(Source records)
-------------------------

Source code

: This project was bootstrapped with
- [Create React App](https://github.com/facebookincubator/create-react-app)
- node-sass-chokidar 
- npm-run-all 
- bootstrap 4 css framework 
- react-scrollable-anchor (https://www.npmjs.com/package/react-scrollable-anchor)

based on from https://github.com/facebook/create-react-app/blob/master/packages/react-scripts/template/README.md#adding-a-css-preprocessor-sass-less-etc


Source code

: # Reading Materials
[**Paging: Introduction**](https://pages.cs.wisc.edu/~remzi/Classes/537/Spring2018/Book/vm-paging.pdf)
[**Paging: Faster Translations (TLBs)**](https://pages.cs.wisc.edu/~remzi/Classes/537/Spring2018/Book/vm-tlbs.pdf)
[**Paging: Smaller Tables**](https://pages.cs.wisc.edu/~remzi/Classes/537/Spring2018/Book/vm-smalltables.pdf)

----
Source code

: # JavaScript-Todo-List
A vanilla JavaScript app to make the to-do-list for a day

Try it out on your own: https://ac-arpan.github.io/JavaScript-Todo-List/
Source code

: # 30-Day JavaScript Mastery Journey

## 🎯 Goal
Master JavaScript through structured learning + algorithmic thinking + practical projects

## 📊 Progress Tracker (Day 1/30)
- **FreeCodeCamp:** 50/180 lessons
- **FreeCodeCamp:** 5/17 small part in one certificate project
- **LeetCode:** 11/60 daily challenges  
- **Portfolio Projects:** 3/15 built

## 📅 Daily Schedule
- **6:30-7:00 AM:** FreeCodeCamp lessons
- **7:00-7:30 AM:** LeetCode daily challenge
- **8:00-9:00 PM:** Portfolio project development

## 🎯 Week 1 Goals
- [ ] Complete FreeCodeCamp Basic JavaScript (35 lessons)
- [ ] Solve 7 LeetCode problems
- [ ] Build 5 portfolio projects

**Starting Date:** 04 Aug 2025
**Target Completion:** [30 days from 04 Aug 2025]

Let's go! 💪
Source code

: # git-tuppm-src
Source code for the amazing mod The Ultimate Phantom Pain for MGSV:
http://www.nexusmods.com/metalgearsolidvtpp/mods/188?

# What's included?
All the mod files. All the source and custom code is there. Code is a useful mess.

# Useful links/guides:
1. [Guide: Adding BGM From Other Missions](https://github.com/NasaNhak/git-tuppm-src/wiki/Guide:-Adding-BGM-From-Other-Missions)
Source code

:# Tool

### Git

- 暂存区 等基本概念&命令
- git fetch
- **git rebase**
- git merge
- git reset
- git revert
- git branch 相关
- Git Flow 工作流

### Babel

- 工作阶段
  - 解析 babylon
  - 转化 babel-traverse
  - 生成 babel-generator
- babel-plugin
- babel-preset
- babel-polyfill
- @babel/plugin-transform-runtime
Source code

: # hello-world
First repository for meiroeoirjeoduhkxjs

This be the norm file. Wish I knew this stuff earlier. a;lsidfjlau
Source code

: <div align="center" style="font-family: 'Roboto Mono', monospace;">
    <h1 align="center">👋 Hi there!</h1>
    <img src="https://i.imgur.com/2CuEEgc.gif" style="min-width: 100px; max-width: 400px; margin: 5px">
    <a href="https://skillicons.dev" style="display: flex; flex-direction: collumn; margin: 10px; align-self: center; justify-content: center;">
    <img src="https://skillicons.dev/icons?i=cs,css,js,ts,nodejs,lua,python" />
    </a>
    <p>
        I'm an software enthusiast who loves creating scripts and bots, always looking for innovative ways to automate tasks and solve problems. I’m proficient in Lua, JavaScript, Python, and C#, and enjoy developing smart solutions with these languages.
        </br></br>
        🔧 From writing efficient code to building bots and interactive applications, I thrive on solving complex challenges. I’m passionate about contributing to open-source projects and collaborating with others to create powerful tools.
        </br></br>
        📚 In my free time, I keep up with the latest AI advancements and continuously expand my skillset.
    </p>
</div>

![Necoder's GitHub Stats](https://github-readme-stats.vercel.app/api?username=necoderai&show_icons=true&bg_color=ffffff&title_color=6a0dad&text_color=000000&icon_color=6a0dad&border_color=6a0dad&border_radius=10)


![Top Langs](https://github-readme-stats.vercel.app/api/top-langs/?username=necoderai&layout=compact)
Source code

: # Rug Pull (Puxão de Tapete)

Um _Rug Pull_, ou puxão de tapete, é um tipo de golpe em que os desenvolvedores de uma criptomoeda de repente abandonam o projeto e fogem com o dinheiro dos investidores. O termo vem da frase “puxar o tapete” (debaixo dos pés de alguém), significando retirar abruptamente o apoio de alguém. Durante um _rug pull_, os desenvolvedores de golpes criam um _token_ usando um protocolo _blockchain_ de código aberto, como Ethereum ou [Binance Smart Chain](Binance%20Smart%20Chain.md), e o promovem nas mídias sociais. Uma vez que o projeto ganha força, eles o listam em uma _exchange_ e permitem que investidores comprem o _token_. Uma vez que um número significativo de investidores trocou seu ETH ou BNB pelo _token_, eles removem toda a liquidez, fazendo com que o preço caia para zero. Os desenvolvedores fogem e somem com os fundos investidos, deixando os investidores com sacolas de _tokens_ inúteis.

-------------------------

Check each line of the material above for the string "tuppm". Please count those that have it and reply with the number only.

(Answer box) 2